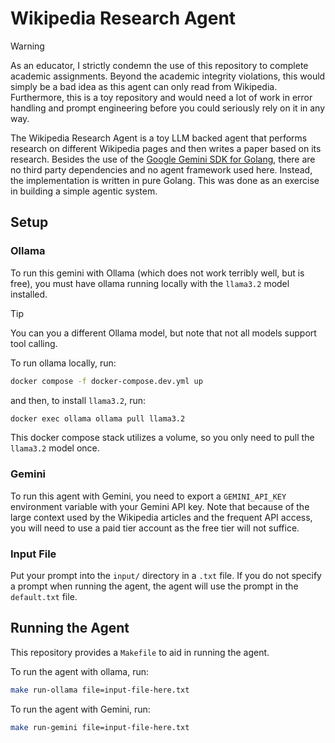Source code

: # Wikipedia Research Agent

> [!WARNING]
> As an educator, I strictly condemn the use of this repository to complete academic assignments. Beyond the academic integrity violations, this would simply be a bad idea as this agent can only read from Wikipedia. Furthermore, this is a toy repository and would need a lot of work in error handling and prompt engineering before you could seriously rely on it in any way.

The Wikipedia Research Agent is a toy LLM backed agent that performs research on different Wikipedia pages and then writes a paper based on its research. Besides the use of the [Google Gemini SDK for Golang](https://github.com/googleapis/go-genai), there are no third party dependencies and no agent framework used here. Instead, the implementation is written in pure Golang. This was done as an exercise in building a simple agentic system.

## Setup

### Ollama

To run this gemini with Ollama (which does not work terribly well, but is free), you must have ollama running locally with the `llama3.2` model installed.

> [!TIP]
> You can you a different Ollama model, but note that not all models support tool calling.

To run ollama locally, run:

```bash
docker compose -f docker-compose.dev.yml up
```

and then, to install `llama3.2`, run:

```bash
docker exec ollama ollama pull llama3.2
```

This docker compose stack utilizes a volume, so you only need to pull the `llama3.2` model once.

### Gemini

To run this agent with Gemini, you need to export a `GEMINI_API_KEY` environment variable with your Gemini API key. Note that because of the large context used by the Wikipedia articles and the frequent API access, you will need to use a paid tier account as the free tier will not suffice.

### Input File

Put your prompt into the `input/` directory in a `.txt` file. If you do not specify a prompt when running the agent, the agent will use the prompt in the `default.txt` file.

## Running the Agent

This repository provides a `Makefile` to aid in running the agent.

To run the agent with ollama, run:

```bash
make run-ollama file=input-file-here.txt
```

To run the agent with Gemini, run:

```bash
make run-gemini file=input-file-here.txt
```
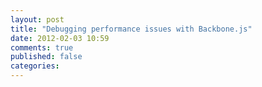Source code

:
 ```yaml
---
layout: post
title: "Debugging performance issues with Backbone.js"
date: 2012-02-03 10:59
comments: true
published: false
categories: 
---
```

Problem details.
The only reply wanted is the number of lines in the records above containing the word "model".

Answer to the exercise.
3